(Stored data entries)
-- Opening Marker --
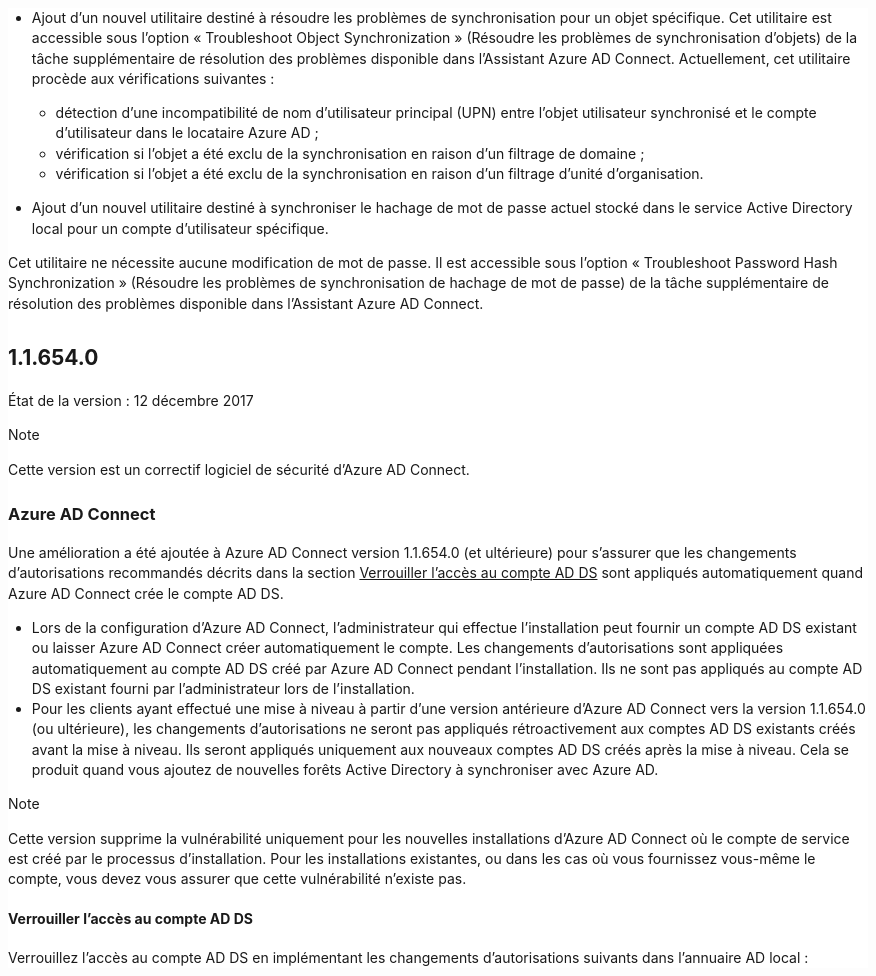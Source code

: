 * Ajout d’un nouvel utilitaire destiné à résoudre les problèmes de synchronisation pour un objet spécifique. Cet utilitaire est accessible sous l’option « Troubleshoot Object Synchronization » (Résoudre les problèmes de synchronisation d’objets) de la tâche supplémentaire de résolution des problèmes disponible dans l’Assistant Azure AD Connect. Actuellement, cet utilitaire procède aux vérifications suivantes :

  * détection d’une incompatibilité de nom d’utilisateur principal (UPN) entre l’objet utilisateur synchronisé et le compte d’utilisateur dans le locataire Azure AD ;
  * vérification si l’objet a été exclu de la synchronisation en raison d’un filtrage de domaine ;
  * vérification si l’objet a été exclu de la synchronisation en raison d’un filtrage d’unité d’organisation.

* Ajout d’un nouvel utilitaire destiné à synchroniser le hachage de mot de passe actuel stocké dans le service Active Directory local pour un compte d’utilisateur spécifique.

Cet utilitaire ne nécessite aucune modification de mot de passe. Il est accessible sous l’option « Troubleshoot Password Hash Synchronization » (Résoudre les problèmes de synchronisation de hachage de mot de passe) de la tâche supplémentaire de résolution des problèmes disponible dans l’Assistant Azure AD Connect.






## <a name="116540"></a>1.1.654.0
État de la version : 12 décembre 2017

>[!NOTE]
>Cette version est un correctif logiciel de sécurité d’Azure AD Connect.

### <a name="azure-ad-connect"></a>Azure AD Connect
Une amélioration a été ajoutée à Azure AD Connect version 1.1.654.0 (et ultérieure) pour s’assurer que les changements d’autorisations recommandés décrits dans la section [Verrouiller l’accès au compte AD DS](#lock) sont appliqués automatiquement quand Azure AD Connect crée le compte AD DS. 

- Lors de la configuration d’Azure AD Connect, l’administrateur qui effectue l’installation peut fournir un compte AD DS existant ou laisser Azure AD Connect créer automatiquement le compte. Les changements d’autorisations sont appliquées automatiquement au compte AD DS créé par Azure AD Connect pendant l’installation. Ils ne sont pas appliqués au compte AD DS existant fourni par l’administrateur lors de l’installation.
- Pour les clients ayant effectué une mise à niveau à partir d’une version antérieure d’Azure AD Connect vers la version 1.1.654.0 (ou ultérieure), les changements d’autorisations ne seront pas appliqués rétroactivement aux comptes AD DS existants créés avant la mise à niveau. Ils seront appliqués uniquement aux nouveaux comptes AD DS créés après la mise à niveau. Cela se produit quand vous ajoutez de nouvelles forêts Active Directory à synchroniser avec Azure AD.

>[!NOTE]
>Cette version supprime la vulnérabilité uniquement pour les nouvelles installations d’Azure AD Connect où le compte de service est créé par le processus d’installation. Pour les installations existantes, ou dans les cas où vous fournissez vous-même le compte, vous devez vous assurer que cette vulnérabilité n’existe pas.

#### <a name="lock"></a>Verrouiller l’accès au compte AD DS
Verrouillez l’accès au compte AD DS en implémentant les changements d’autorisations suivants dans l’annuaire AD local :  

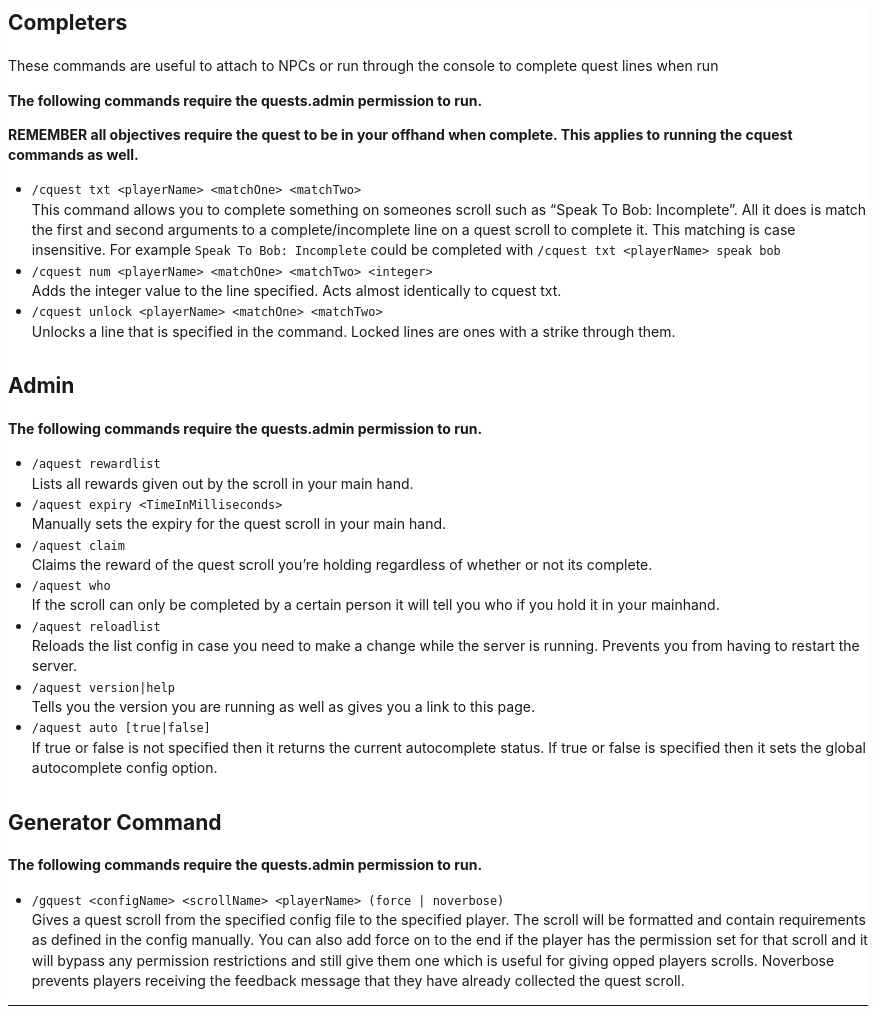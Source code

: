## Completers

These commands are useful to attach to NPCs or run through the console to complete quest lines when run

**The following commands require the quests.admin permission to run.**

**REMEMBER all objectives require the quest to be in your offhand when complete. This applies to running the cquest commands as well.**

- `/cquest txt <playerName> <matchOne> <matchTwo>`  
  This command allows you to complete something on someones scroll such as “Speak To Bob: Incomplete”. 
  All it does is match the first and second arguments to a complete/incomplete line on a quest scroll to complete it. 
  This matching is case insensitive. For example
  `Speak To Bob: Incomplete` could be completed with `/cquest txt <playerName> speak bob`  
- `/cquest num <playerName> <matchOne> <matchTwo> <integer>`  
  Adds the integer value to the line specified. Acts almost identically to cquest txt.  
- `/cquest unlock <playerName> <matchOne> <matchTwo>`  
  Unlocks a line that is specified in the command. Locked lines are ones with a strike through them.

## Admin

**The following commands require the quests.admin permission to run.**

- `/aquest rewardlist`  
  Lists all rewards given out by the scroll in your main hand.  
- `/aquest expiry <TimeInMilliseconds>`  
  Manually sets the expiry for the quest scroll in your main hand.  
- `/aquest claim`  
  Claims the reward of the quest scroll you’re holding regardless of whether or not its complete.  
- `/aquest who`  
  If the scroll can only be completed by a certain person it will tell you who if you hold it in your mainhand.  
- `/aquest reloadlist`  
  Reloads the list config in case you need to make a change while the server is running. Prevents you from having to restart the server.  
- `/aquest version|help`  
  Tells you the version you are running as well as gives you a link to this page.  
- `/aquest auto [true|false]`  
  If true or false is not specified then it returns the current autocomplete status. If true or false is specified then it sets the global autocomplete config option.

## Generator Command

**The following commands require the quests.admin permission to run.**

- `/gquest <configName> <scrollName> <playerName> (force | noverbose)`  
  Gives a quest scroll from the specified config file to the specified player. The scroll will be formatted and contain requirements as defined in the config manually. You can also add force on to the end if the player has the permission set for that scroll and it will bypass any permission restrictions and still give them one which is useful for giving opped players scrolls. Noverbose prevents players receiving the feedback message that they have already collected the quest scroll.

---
-- Closing Marker --
Display each line of the data where "sets" occurs.

◆ **Response box**:
  Manually sets the expiry for the quest scroll in your main hand.  
  If true or false is not specified then it returns the current autocomplete status. If true or false is specified then it sets the global autocomplete config option.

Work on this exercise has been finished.